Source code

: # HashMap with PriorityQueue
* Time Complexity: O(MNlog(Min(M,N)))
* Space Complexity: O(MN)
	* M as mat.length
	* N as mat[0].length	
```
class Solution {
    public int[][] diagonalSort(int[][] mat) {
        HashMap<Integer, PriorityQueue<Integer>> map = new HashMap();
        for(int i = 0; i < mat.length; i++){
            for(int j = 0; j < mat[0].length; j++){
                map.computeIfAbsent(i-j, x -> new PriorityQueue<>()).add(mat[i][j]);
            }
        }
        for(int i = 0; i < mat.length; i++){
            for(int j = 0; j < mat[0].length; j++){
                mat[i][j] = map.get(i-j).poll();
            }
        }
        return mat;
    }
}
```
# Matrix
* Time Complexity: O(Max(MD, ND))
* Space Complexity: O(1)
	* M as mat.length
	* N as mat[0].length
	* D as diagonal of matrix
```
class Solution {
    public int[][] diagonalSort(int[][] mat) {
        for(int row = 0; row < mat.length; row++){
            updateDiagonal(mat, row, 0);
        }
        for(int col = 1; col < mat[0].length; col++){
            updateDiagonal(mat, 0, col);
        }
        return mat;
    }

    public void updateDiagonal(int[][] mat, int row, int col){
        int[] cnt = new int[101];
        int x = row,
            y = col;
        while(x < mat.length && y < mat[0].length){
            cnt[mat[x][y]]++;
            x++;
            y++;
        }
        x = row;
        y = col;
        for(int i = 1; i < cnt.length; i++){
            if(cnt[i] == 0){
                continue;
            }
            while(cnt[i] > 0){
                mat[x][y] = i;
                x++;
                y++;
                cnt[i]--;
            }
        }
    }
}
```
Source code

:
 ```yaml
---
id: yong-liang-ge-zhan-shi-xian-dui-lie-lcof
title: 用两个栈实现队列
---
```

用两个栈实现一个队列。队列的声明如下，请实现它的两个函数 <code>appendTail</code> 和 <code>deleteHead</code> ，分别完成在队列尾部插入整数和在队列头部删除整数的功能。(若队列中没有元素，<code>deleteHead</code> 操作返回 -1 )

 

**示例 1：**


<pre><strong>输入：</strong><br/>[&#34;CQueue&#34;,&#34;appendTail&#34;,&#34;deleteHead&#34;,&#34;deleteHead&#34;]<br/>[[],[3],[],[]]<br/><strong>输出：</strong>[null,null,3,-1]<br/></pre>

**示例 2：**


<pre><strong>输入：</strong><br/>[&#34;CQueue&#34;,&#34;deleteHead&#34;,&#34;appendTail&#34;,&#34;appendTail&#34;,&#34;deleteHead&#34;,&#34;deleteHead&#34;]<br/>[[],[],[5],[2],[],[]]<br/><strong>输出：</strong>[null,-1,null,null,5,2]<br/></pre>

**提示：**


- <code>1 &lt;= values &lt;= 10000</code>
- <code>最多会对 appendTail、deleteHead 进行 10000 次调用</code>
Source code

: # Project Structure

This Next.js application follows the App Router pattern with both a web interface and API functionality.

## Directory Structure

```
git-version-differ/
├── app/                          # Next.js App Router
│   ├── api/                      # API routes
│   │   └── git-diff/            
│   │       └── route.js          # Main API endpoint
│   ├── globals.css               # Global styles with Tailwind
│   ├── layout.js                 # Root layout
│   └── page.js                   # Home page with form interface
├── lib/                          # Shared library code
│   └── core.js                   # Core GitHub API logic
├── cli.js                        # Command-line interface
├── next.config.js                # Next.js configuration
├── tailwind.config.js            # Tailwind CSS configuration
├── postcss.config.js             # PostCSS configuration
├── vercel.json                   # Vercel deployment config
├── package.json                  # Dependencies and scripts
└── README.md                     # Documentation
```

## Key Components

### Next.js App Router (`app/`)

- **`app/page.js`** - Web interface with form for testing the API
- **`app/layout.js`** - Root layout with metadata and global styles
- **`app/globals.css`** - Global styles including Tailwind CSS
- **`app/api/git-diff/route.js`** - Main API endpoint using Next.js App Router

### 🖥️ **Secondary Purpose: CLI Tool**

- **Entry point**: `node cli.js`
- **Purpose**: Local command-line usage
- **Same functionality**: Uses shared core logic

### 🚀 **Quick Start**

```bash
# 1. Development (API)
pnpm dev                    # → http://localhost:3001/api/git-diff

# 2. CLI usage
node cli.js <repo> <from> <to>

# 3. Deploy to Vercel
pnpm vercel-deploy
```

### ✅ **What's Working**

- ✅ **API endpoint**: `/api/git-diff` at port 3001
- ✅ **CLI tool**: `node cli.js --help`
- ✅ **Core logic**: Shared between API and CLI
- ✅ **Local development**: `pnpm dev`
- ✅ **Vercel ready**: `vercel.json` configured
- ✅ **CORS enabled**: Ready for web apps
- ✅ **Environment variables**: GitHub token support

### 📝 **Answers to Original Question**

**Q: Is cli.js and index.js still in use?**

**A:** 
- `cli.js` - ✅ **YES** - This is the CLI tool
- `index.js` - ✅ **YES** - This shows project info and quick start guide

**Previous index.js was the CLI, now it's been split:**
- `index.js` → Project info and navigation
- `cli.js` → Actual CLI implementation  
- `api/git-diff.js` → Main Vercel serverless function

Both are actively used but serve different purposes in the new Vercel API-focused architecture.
····················
■ **TRY IT**:
From the lines above, copy those that contain the word "Space".

■ **FINAL ANSWER**:
* Space Complexity: O(MN)
* Space Complexity: O(1)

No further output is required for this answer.